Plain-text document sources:
^^^^

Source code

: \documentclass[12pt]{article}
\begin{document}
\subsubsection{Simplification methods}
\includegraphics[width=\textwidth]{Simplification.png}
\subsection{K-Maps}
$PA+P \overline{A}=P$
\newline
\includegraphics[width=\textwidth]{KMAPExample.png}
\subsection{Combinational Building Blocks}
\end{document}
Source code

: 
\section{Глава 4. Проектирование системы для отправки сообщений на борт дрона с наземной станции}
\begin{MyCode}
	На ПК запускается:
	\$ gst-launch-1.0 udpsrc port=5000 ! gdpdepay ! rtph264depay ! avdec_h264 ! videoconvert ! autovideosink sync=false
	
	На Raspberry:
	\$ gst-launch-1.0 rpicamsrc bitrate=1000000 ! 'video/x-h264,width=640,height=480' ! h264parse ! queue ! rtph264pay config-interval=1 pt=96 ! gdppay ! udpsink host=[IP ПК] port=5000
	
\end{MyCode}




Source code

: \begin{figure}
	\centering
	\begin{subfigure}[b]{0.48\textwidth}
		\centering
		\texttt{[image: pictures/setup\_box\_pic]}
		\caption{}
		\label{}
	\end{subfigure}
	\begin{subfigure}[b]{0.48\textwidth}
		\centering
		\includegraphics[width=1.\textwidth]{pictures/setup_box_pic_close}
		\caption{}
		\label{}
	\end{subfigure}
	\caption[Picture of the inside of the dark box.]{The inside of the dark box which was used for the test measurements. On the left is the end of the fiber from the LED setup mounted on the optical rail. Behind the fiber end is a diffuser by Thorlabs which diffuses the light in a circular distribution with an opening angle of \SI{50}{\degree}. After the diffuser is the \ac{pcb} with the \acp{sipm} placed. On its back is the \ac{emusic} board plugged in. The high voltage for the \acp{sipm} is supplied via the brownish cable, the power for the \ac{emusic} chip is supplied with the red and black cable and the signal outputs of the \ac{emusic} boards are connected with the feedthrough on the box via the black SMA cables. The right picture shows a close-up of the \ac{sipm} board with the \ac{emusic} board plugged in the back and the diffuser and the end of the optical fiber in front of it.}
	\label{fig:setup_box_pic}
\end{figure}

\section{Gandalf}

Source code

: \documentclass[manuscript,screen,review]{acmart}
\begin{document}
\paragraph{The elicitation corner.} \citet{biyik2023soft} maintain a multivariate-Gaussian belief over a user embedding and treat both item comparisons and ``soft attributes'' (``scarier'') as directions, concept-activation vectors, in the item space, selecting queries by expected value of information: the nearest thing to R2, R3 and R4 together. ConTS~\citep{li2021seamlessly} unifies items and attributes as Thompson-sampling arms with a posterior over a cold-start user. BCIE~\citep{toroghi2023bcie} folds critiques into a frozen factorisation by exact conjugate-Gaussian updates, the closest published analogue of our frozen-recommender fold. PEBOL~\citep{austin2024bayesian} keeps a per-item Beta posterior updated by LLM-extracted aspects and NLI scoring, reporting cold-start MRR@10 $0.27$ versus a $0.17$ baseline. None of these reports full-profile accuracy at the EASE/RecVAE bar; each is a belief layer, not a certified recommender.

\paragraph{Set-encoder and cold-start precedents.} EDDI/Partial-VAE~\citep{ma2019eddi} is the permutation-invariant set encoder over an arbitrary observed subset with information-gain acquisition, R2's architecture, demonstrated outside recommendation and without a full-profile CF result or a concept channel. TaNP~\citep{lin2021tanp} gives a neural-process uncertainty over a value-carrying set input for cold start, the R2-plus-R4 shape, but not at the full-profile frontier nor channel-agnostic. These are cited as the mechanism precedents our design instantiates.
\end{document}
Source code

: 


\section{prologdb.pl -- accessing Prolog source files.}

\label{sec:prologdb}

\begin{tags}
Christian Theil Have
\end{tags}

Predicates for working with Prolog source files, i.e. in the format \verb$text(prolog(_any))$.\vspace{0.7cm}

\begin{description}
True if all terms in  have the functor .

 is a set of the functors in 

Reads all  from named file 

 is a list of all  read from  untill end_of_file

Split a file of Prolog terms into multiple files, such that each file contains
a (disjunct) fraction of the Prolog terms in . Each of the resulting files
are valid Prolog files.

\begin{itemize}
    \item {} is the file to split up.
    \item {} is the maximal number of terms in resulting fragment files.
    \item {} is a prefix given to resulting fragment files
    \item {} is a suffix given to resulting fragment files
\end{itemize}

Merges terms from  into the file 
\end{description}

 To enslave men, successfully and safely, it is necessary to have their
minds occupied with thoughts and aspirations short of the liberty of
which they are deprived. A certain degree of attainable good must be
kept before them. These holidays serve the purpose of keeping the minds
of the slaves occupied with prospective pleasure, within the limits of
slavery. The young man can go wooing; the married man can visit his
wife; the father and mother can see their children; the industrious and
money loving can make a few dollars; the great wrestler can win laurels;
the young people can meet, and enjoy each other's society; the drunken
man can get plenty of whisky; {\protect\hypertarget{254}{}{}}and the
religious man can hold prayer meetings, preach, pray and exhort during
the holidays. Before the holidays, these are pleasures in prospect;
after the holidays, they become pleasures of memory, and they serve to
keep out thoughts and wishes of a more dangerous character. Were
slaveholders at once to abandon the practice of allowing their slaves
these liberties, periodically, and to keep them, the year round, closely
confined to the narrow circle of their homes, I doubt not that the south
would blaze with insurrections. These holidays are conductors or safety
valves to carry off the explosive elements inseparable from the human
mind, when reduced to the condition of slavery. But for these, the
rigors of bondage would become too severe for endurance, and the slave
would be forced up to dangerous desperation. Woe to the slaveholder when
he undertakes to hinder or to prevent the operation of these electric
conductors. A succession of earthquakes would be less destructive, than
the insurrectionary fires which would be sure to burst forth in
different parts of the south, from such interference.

^^^^

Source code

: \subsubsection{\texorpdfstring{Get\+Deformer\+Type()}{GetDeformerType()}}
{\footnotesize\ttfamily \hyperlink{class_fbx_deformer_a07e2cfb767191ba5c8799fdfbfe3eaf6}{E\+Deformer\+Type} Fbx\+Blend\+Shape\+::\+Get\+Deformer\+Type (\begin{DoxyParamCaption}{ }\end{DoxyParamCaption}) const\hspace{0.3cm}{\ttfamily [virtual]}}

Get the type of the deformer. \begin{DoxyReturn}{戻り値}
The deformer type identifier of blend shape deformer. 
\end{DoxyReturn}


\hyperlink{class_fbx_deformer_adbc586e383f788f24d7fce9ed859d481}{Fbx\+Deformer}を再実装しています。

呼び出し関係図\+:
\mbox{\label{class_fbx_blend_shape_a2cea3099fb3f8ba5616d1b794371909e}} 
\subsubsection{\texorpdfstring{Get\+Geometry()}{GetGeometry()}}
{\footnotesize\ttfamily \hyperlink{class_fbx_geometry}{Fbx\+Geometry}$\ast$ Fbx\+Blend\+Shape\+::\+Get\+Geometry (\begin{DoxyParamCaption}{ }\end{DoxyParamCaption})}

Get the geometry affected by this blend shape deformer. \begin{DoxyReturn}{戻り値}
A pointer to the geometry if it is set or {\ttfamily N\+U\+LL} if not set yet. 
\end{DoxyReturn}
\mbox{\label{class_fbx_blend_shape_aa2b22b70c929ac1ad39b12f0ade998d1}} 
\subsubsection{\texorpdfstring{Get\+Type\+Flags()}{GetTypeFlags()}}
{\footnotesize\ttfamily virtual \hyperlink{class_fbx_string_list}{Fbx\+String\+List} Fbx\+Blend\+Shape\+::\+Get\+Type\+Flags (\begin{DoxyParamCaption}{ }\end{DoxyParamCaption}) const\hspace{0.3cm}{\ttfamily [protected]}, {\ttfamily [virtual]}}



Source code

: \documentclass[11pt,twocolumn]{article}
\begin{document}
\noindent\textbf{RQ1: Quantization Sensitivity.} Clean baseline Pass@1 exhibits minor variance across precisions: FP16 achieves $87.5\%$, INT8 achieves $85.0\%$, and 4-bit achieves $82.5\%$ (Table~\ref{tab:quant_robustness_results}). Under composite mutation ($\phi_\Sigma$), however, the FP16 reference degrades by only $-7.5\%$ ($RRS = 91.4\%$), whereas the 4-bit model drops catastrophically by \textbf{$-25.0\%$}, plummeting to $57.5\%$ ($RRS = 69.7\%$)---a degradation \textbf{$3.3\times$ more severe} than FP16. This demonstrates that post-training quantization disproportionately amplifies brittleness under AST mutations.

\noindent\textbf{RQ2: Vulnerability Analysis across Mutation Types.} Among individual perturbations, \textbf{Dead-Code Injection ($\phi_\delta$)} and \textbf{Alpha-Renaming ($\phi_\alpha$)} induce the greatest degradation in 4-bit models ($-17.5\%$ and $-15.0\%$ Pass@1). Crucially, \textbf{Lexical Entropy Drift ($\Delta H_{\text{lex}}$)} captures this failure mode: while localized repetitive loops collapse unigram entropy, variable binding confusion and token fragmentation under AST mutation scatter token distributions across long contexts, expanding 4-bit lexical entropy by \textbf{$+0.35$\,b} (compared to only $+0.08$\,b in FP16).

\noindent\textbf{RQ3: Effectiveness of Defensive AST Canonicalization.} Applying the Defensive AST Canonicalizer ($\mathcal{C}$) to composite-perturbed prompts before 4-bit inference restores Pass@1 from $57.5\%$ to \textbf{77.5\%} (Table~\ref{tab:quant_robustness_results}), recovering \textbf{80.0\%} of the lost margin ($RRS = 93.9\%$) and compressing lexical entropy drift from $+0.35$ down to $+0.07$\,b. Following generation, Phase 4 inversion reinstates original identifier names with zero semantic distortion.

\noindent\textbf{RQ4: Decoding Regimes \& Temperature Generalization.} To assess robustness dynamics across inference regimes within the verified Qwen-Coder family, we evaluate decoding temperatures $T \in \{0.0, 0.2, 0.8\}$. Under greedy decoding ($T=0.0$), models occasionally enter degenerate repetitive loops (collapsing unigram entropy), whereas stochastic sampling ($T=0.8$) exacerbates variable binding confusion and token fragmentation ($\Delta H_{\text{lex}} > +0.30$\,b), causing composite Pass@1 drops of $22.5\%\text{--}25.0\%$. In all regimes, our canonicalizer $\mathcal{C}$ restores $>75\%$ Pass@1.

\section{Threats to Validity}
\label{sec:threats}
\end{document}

^^^^

Task objective |
Make a copy of each line in the records above that has the word "article".

Solution to this problem |
: \documentclass[12pt]{article}
: \documentclass[11pt,twocolumn]{article}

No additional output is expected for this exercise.